Now, as the Lord of Brunn strode down from the hill towards the river side, and as the Saxons on the embankment shouted, “Hereward for England!” Ivo Taille-Bois, all in his woeful plight, looked hard at the Saxon warrior, and as Hereward came nearer Ivo said, “Peste! brother Geoffroy, but this Hereward is the very man that shivered my shield with his battle-axe and unhorsed me at Hastings. An I had thought he had been so near I would not have come with thee on thy accursed wooing!”
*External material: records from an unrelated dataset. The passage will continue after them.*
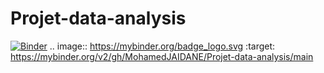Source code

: # Projet-data-analysis
[![Binder](https://mybinder.org/badge_logo.svg)](https://mybinder.org/v2/gh/MohamedJAIDANE/Projet-data-analysis/main)
.. image:: https://mybinder.org/badge_logo.svg
 :target: https://mybinder.org/v2/gh/MohamedJAIDANE/Projet-data-analysis/main
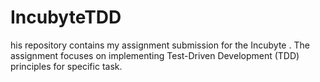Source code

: # IncubyteTDD
his repository contains my assignment submission for the Incubyte . The assignment focuses on implementing Test-Driven Development (TDD) principles for specific task.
“Brother Ivo,” said Geoffroy, “it is thou that hast brought me into this evil with thy mad talk about Saxon heiresses. But let us confess our sins, for our last moment is at hand. My feet are sinking deeper and deeper in the mud: I can scarcely keep my mouth above the surface of this feculent pool!”

When the Lord of Brunn came up to the edge of the pool with Elfric and Girolamo, and all his merry men who had been standing on the embankments, and who could no longer see the Normans who had fled from the opposite side of the river,[[146]] the Norman men-at-arms that were floundering in the pool with their leader set up a cry about misericorde and ransom; and even the great Taille-Bois himself called out lustily for quarter; while his brother, who was a shorter man, cried out that he would rather be killed by the sword than by drowning, and piteously implored the Saxons to drag out of that foul pool no less a knight than Geoffroy Taille-Bois.

“Verily,” said Elfric, who understood his French, “verily, Master Geoffroy, thou art in a pretty pickle to come a-wooing to the fairest and noblest maiden in all England.”